Long-time readers of Wheeling papers, knew this was predictable. This past weekend a former coal company president was nominated to head the Mine Safety and Health Administration. Yesterday we read the glowing article about his nomination; today we read an enthusiastic editorial endorsement in the afternoon News-Register devoid of any possible reason for the rejection of his nomination. For instance, the editorial* argues with no evidence:
Zatezalo has a record of concern for safety in the mines, as well as for making operations he has overseen successful.
Aren't the "pattern of violations" letters from the Mine Safety and Health Administration that I noted in yesterday's post a part of his "record of concern for safety"? What about the federal court injunctions against his company for warning workers of impending MSHA inspections?

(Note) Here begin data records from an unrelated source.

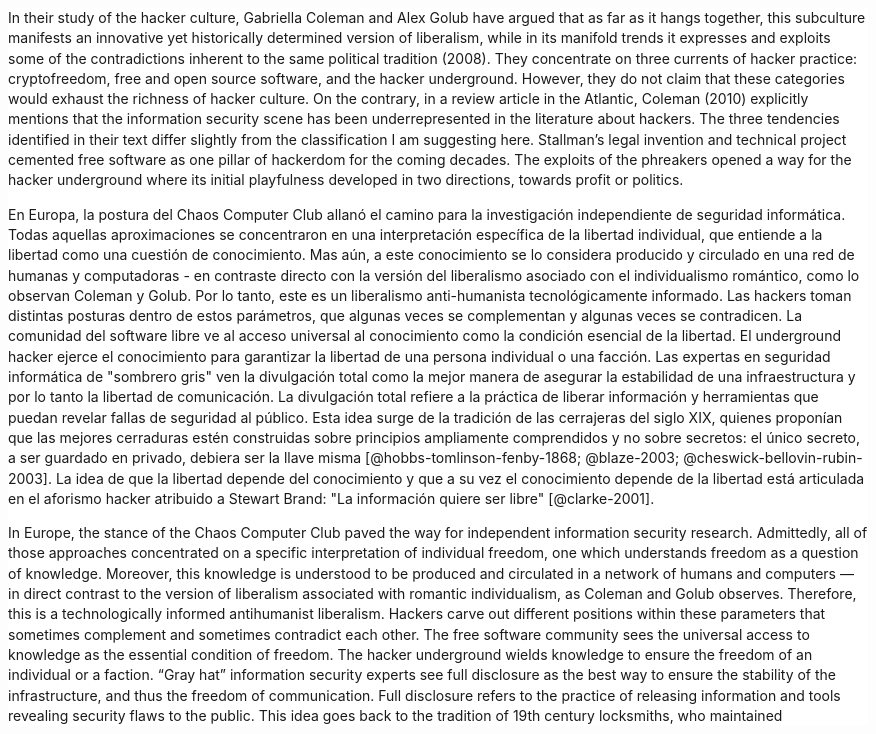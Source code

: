 In their study of the hacker culture, Gabriella Coleman and Alex Golub
have argued that as far as it hangs together, this subculture manifests
an innovative yet historically determined version of liberalism, while
in its manifold trends it expresses and exploits some of the
contradictions inherent to the same political tradition (2008). They
concentrate on three currents of hacker practice: cryptofreedom, free
and open source software, and the hacker underground. However, they do
not claim that these categories would exhaust the richness of hacker
culture. On the contrary, in a review article in the Atlantic, Coleman
(2010) explicitly mentions that the information security scene has been
underrepresented in the literature about hackers. The three tendencies
identified in their text differ slightly from the classification I am
suggesting here. Stallman’s legal invention and technical project
cemented free software as one pillar of hackerdom for the coming
decades. The exploits of the phreakers opened a way for the hacker
underground where its initial playfulness developed in two directions,
towards profit or politics.

En Europa, la postura del Chaos Computer Club allanó el camino para la
investigación independiente de seguridad informática. Todas aquellas aproximaciones se concentraron en una interpretación
específica de la libertad individual, que entiende a la libertad
como una cuestión de conocimiento. Mas aún, a este conocimiento se lo
considera producido y circulado en una red de humanas y computadoras -
en contraste directo con la versión del liberalismo asociado con el
individualismo romántico, como lo observan Coleman y Golub. Por lo
tanto, este es un liberalismo anti-humanista tecnológicamente informado.
Las hackers toman distintas posturas dentro de estos parámetros, que
algunas veces se complementan y algunas veces se contradicen. La
comunidad del software libre ve al acceso universal al conocimiento
como la condición esencial de la libertad. El underground hacker ejerce
el conocimiento para garantizar la libertad de una persona individual o una
facción. Las expertas en seguridad informática de "sombrero gris" ven
la divulgación total como la mejor manera de asegurar la estabilidad de
una infraestructura y por lo tanto la libertad de comunicación. La
divulgación total refiere a la práctica de liberar información y
herramientas que puedan revelar fallas de seguridad al público. Esta
idea surge de la tradición de las cerrajeras del siglo XIX,
quienes proponían que las mejores cerraduras estén construidas sobre
principios ampliamente comprendidos y no sobre secretos: el único
secreto, a ser guardado en privado, debiera ser la llave misma [@hobbs-tomlinson-fenby-1868; @blaze-2003; @cheswick-bellovin-rubin-2003]. La idea de que la libertad depende del
conocimiento y que a su vez el conocimiento depende de la libertad
está articulada en el aforismo hacker atribuido a Stewart Brand: "La
información quiere ser libre" [@clarke-2001].

In Europe, the stance of the Chaos Computer Club paved the way for
independent information security research. Admittedly, all of those
approaches concentrated on a specific interpretation of individual
freedom, one which understands freedom as a question of knowledge.
Moreover, this knowledge is understood to be produced and circulated in
a network of humans and computers — in direct contrast to the version of
liberalism associated with romantic individualism, as Coleman and Golub
observes. Therefore, this is a technologically informed antihumanist
liberalism. Hackers carve out different positions within these
parameters that sometimes complement and sometimes contradict each
other. The free software community sees the universal access to
knowledge as the essential condition of freedom. The hacker underground
wields knowledge to ensure the freedom of an individual or a faction.
“Gray hat” information security experts see full disclosure as the best
way to ensure the stability of the infrastructure, and thus the freedom
of communication. Full disclosure refers to the practice of releasing
information and tools revealing security flaws to the public. This idea
goes back to the tradition of 19th century locksmiths, who maintained

[^taz]: En referencia a las Zonas Autónomas Temporales de Hakim Bey. Ver <http://utopia.partidopirata.com.ar/zona_autonoma_temporal.html> (Nota de la traducción.)
[^exploit]: En el argot hacker, vulnerabilidad o falla explotable (Nota de la traducción.)
[^plane]: "Hackers en un avión", probablemente por una película de acción hollywoodense (Nota de la traducción.)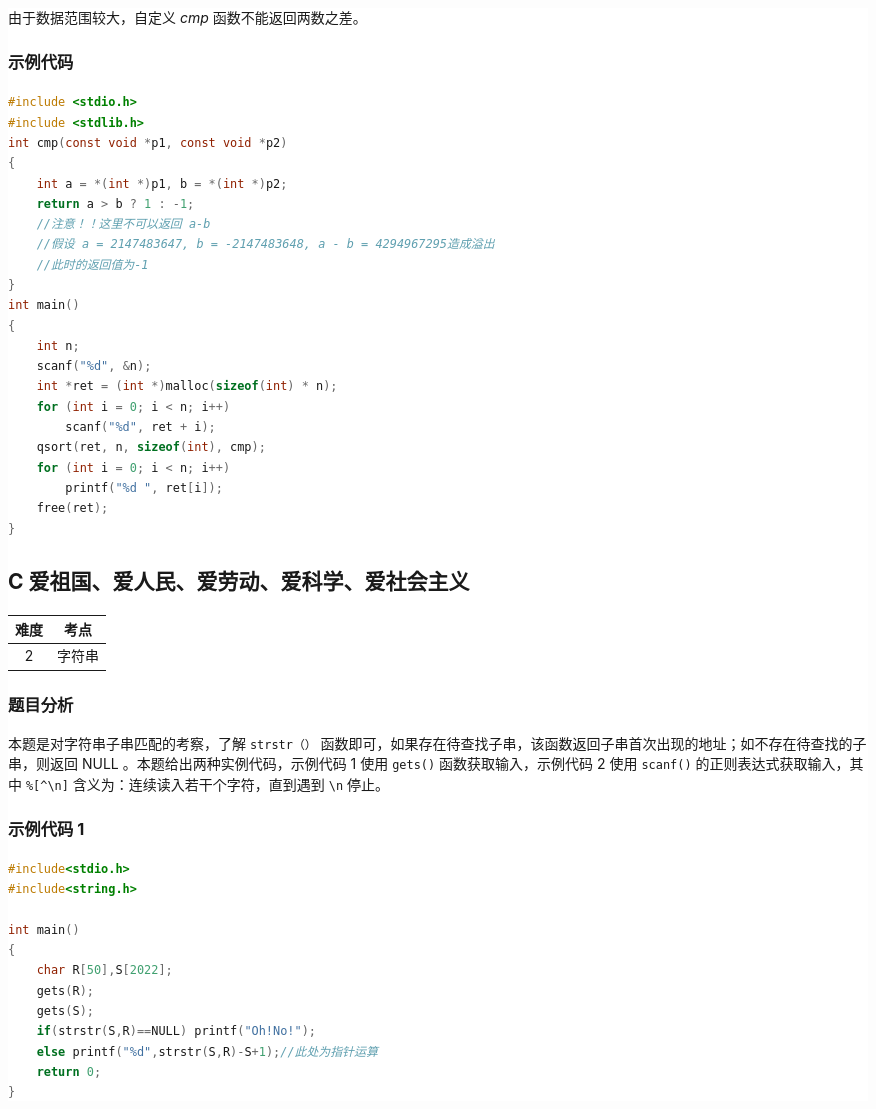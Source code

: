 由于数据范围较大，自定义 $cmp$ 函数不能返回两数之差。

### 示例代码
```c
#include <stdio.h>
#include <stdlib.h>
int cmp(const void *p1, const void *p2)
{
    int a = *(int *)p1, b = *(int *)p2;
    return a > b ? 1 : -1;
    //注意！！这里不可以返回 a-b 
    //假设 a = 2147483647, b = -2147483648, a - b = 4294967295造成溢出
    //此时的返回值为-1
}
int main()
{
    int n;
    scanf("%d", &n);
    int *ret = (int *)malloc(sizeof(int) * n);
    for (int i = 0; i < n; i++)
        scanf("%d", ret + i);
    qsort(ret, n, sizeof(int), cmp);
    for (int i = 0; i < n; i++)
        printf("%d ", ret[i]);
    free(ret);
}
```

 <div style="page-break-after: always;"></div> 

## C 爱祖国、爱人民、爱劳动、爱科学、爱社会主义

| 难度 |  考点  |
| :--: | :----: |
|  2   | 字符串 |
### 题目分析

本题是对字符串子串匹配的考察，了解 `strstr（）` 函数即可，如果存在待查找子串，该函数返回子串首次出现的地址；如不存在待查找的子串，则返回 NULL 。本题给出两种实例代码，示例代码 1 使用 `gets()` 函数获取输入，示例代码 2 使用 `scanf()` 的正则表达式获取输入，其中 `%[^\n]` 含义为：连续读入若干个字符，直到遇到 `\n` 停止。

### 示例代码 1

```c
#include<stdio.h>
#include<string.h>

int main()
{
	char R[50],S[2022];
	gets(R);
	gets(S);
	if(strstr(S,R)==NULL) printf("Oh!No!");
	else printf("%d",strstr(S,R)-S+1);//此处为指针运算
	return 0;
}
```
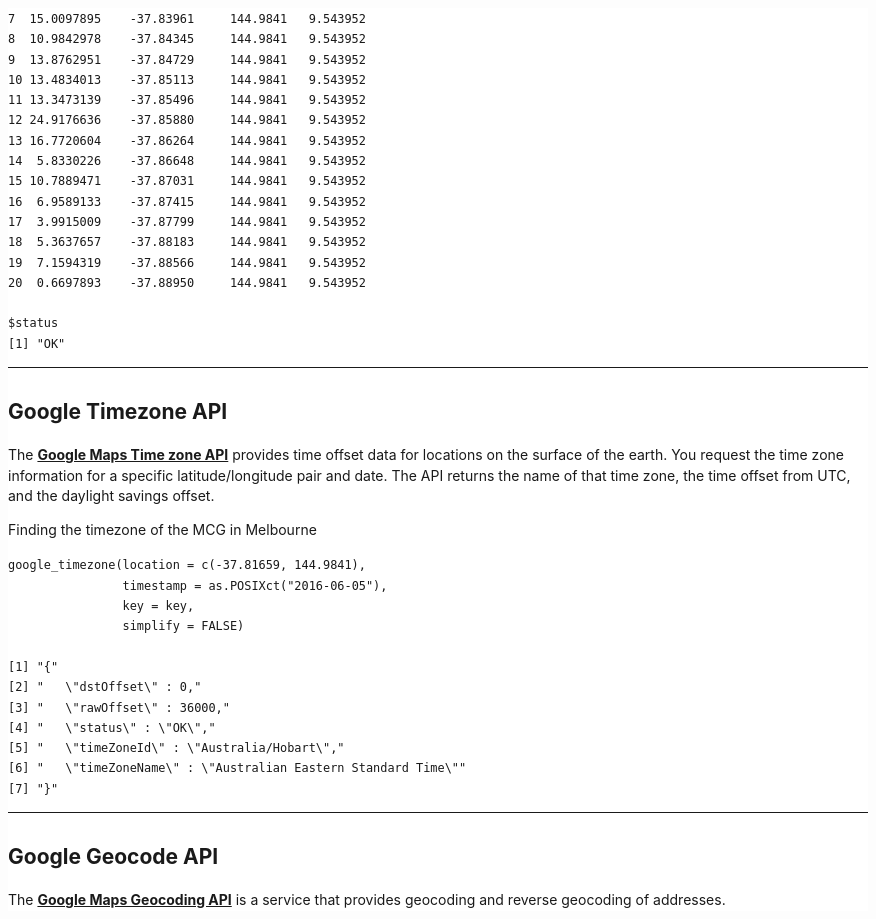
 ```
7  15.0097895    -37.83961     144.9841   9.543952
8  10.9842978    -37.84345     144.9841   9.543952
9  13.8762951    -37.84729     144.9841   9.543952
10 13.4834013    -37.85113     144.9841   9.543952
11 13.3473139    -37.85496     144.9841   9.543952
12 24.9176636    -37.85880     144.9841   9.543952
13 16.7720604    -37.86264     144.9841   9.543952
14  5.8330226    -37.86648     144.9841   9.543952
15 10.7889471    -37.87031     144.9841   9.543952
16  6.9589133    -37.87415     144.9841   9.543952
17  3.9915009    -37.87799     144.9841   9.543952
18  5.3637657    -37.88183     144.9841   9.543952
19  7.1594319    -37.88566     144.9841   9.543952
20  0.6697893    -37.88950     144.9841   9.543952

$status
[1] "OK"

```

---

## Google Timezone API

The [**Google Maps Time zone API**](https://developers.google.com/maps/documentation/timezone/start) provides time offset data for locations on the surface of the earth. You request the time zone information for a specific latitude/longitude pair and date. The API returns the name of that time zone, the time offset from UTC, and the daylight savings offset.

Finding the timezone of the MCG in Melbourne

```
google_timezone(location = c(-37.81659, 144.9841), 
                timestamp = as.POSIXct("2016-06-05"), 
                key = key,
                simplify = FALSE)
                
[1] "{"                                                         
[2] "   \"dstOffset\" : 0,"                                     
[3] "   \"rawOffset\" : 36000,"                                 
[4] "   \"status\" : \"OK\","                                   
[5] "   \"timeZoneId\" : \"Australia/Hobart\","                 
[6] "   \"timeZoneName\" : \"Australian Eastern Standard Time\""
[7] "}"

```

---

## Google Geocode API

The [**Google Maps Geocoding API**](https://developers.google.com/maps/documentation/geocoding/start) is a service that provides geocoding and reverse geocoding of addresses.
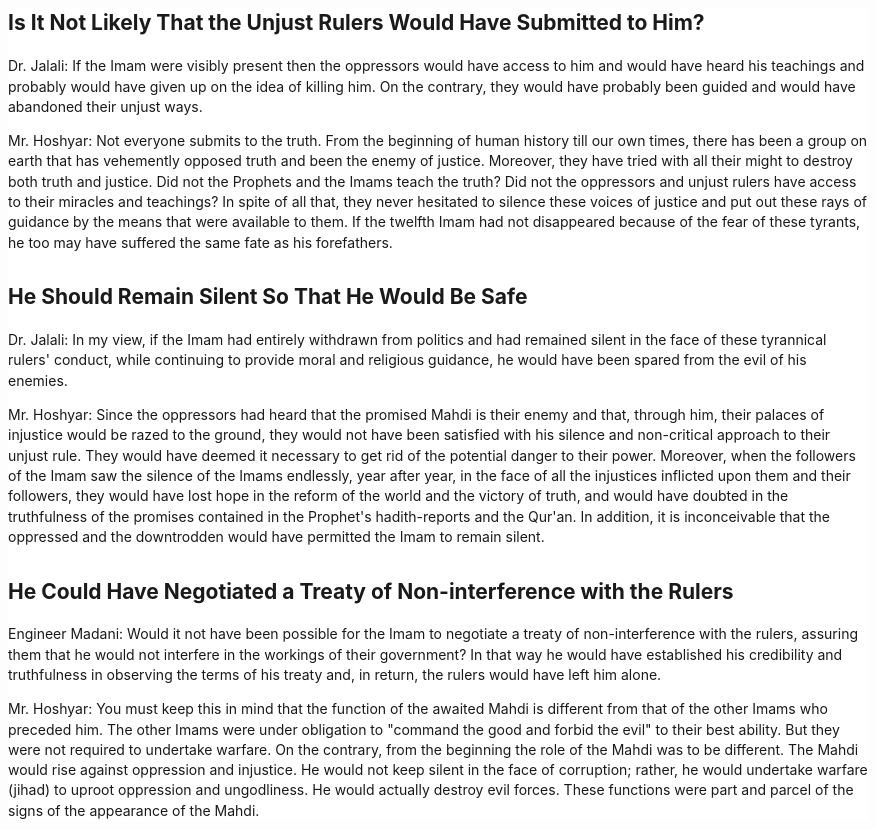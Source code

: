 Is It Not Likely That the Unjust Rulers Would Have Submitted to Him?
--------------------------------------------------------------------

Dr. Jalali: If the Imam were visibly present then the oppressors would
have access to him and would have heard his teachings and probably would
have given up on the idea of killing him. On the contrary, they would
have probably been guided and would have abandoned their unjust ways.

Mr. Hoshyar: Not everyone submits to the truth. From the beginning of
human history till our own times, there has been a group on earth that
has vehemently opposed truth and been the enemy of justice. Moreover,
they have tried with all their might to destroy both truth and justice.
Did not the Prophets and the Imams teach the truth? Did not the
oppressors and unjust rulers have access to their miracles and
teachings? In spite of all that, they never hesitated to silence these
voices of justice and put out these rays of guidance by the means that
were available to them. If the twelfth Imam had not disappeared because
of the fear of these tyrants, he too may have suffered the same fate as
his forefathers.

He Should Remain Silent So That He Would Be Safe
------------------------------------------------

Dr. Jalali: In my view, if the Imam had entirely withdrawn from politics
and had remained silent in the face of these tyrannical rulers' conduct,
while continuing to provide moral and religious guidance, he would have
been spared from the evil of his enemies.

Mr. Hoshyar: Since the oppressors had heard that the promised Mahdi is
their enemy and that, through him, their palaces of injustice would be
razed to the ground, they would not have been satisfied with his silence
and non-critical approach to their unjust rule. They would have deemed
it necessary to get rid of the potential danger to their power.
Moreover, when the followers of the Imam saw the silence of the Imams
endlessly, year after year, in the face of all the injustices inflicted
upon them and their followers, they would have lost hope in the reform
of the world and the victory of truth, and would have doubted in the
truthfulness of the promises contained in the Prophet's hadith-reports
and the Qur'an. In addition, it is inconceivable that the oppressed and
the downtrodden would have permitted the Imam to remain silent.

He Could Have Negotiated a Treaty of Non-interference with the Rulers
---------------------------------------------------------------------

Engineer Madani: Would it not have been possible for the Imam to
negotiate a treaty of non-interference with the rulers, assuring them
that he would not interfere in the workings of their government? In that
way he would have established his credibility and truthfulness in
observing the terms of his treaty and, in return, the rulers would have
left him alone.

Mr. Hoshyar: You must keep this in mind that the function of the awaited
Mahdi is different from that of the other Imams who preceded him. The
other Imams were under obligation to "command the good and forbid the
evil" to their best ability. But they were not required to undertake
warfare. On the contrary, from the beginning the role of the Mahdi was
to be different. The Mahdi would rise against oppression and injustice.
He would not keep silent in the face of corruption; rather, he would
undertake warfare (jihad) to uproot oppression and ungodliness. He would
actually destroy evil forces. These functions were part and parcel of
the signs of the appearance of the Mahdi.
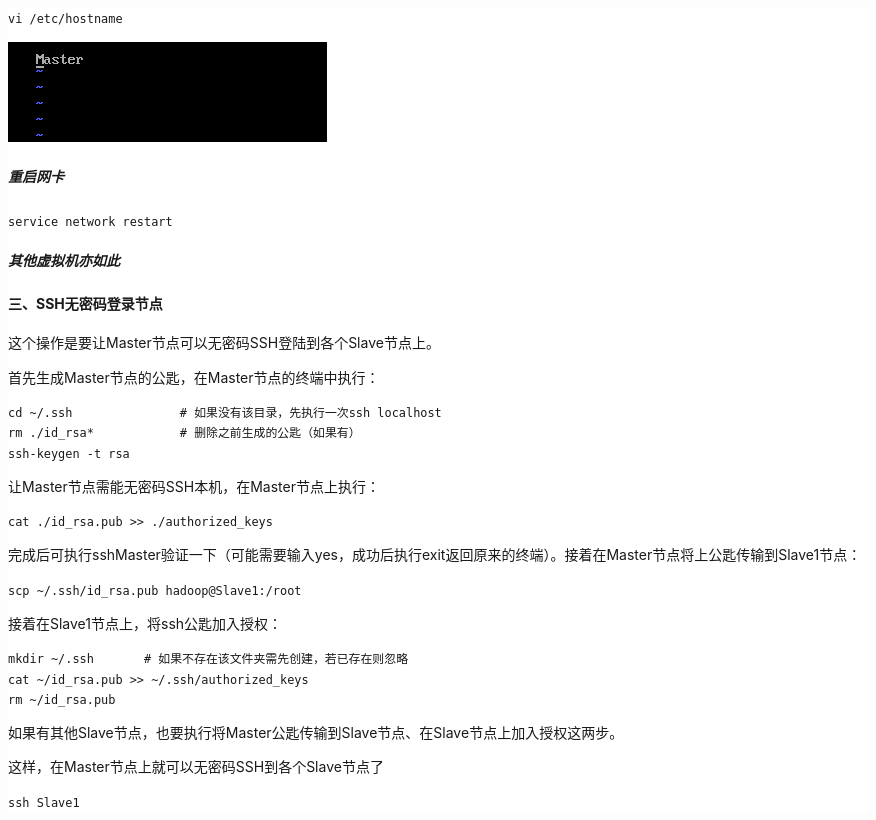 

```
vi /etc/hostname
```

![](cloud_image/net4.png)



##### 重启网卡

```
service network restart
```



##### 其他虚拟机亦如此

#### 三、SSH无密码登录节点

这个操作是要让Master节点可以无密码SSH登陆到各个Slave节点上。

首先生成Master节点的公匙，在Master节点的终端中执行：

```
cd ~/.ssh               # 如果没有该目录，先执行一次ssh localhost
rm ./id_rsa*            # 删除之前生成的公匙（如果有）
ssh-keygen -t rsa       
```

让Master节点需能无密码SSH本机，在Master节点上执行：

```
cat ./id_rsa.pub >> ./authorized_keys
```

完成后可执行sshMaster验证一下（可能需要输入yes，成功后执行exit返回原来的终端）。接着在Master节点将上公匙传输到Slave1节点：

```
scp ~/.ssh/id_rsa.pub hadoop@Slave1:/root
```

接着在Slave1节点上，将ssh公匙加入授权：

```
mkdir ~/.ssh       # 如果不存在该文件夹需先创建，若已存在则忽略
cat ~/id_rsa.pub >> ~/.ssh/authorized_keys
rm ~/id_rsa.pub    
```

如果有其他Slave节点，也要执行将Master公匙传输到Slave节点、在Slave节点上加入授权这两步。

这样，在Master节点上就可以无密码SSH到各个Slave节点了

```
ssh Slave1
```
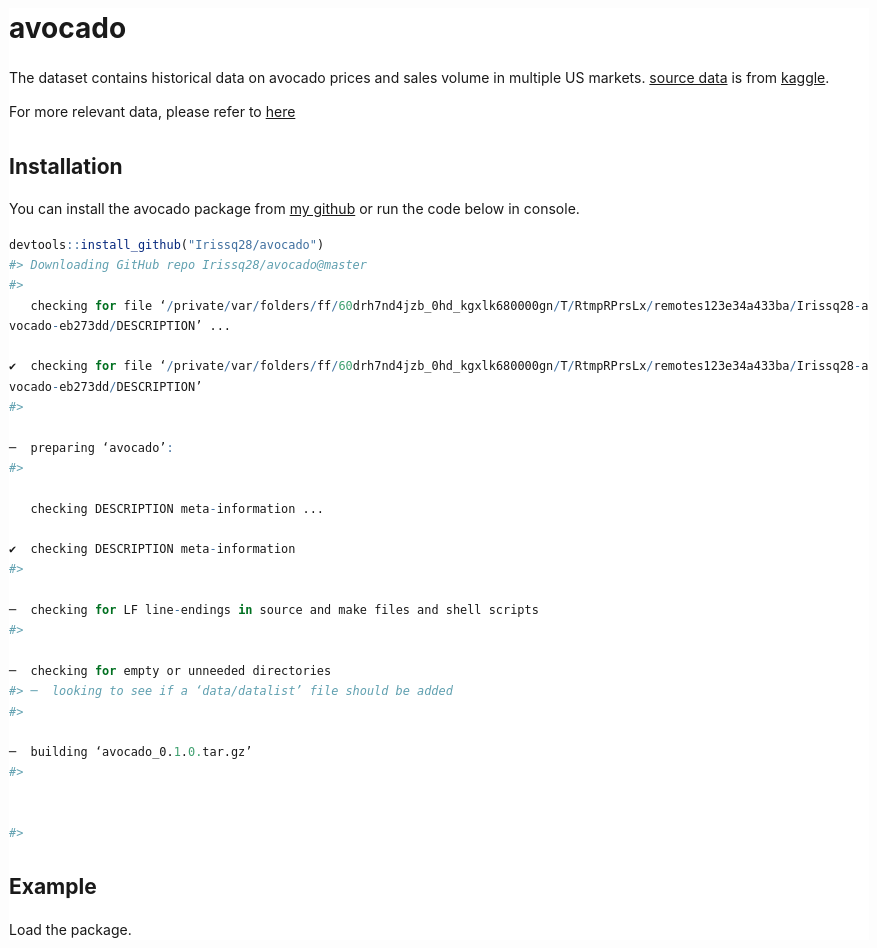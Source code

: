
avocado
=======

The dataset contains historical data on avocado prices and sales volume in multiple US markets. [source data](https://www.kaggle.com/neuromusic/avocado-prices/home) is from [kaggle](https://www.kaggle.com/).

For more relevant data, please refer to [here](http://www.hassavocadoboard.com/retail/volume-and-price-data)

Installation
------------

You can install the avocado package from [my github](https://github.com/Irissq28/avocado) or run the code below in console.

``` r
devtools::install_github("Irissq28/avocado")
#> Downloading GitHub repo Irissq28/avocado@master
#>   
   checking for file ‘/private/var/folders/ff/60drh7nd4jzb_0hd_kgxlk680000gn/T/RtmpRPrsLx/remotes123e34a433ba/Irissq28-avocado-eb273dd/DESCRIPTION’ ...
  
✔  checking for file ‘/private/var/folders/ff/60drh7nd4jzb_0hd_kgxlk680000gn/T/RtmpRPrsLx/remotes123e34a433ba/Irissq28-avocado-eb273dd/DESCRIPTION’
#> 
  
─  preparing ‘avocado’:
#> 
  
   checking DESCRIPTION meta-information ...
  
✔  checking DESCRIPTION meta-information
#> 
  
─  checking for LF line-endings in source and make files and shell scripts
#> 
  
─  checking for empty or unneeded directories
#> ─  looking to see if a ‘data/datalist’ file should be added
#> 
  
─  building ‘avocado_0.1.0.tar.gz’
#> 
  
   
#> 
```

Example
-------

Load the package.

Of course, neither yesterday's Intelligencer article on the Zatezalo nomination or today's editorial documents his record on mine safety. Here's more from the Ken Ward Jr. article in the Gazette-Mail:
Between those two warning letters, crew leader Joseph Cassell was killed at the Eagle No. 1 Mine when rock and coal from a portion of a mine wall collapsed onto him in June 2011. MSHA investigators concluded that Rhino’s efforts to control the mine walls with timbers and conventional bolts were inadequate, something that conditions at the mine had “put the operator on notice” about. Rhino was cited and paid $44,500 in fines to MSHA, records show.
That's quite a safety record. Additionally, the editorial tells us:
Senators should vote for Zatezalo because he is a veteran of the industry, not a career bureaucrat.
Here, from Think Progress is a description of the man who was his predecessor in the Obama administration:
Joseph Main, who headed MSHA under President Barack Obama, had a long history in mine safety issues prior to his confirmation. Main worked as a mine safety consultant and served on federal advisory committees, joint labor-management committees, and mining industry partnerships. He also served as administrator of the UMWA Occupational Health and Safety Department, a position he held for 22 years, managing the international health and safety program and staff.
The job is about ensuring that the mines are safe. Sorry, I'll take the career bureaucrat from the UMWA over the coal owner with the "patterns of violations" every time. Once again on the issue of mine safety, the Wheeling "newspapers" demonstrate whose side they're on.
*Note -- no link to editorial. As is often the case with the afternoon editorials, they are not posted on the Ogden website.
Update -- September 6 -- Gazette-Mail's Ward questions Zatezalo about safety issues
This morning's Charleston Gazette-Mail features a Ken Ward Jr. follow-up story to his original story in Sunday's G-M. Ward summarizes his earlier story with material from Monday's Intelligencer interview with Zatezalo. Ward also did a telephone interview with Zatezalo and, among other points, asked him about the safety issues at his previous employment. Zatezalo dodged the question:
Zatezalo refused to discuss in any detail the history of safety problems at Rhino Resources while he held major management positions, including CEO, at that company.
“I won’t speak to it except to say that any problems that existed at Rhino were properly addressed,” Zatezalo said.
I'll bet we'll hear that answer a few more times in the coming days.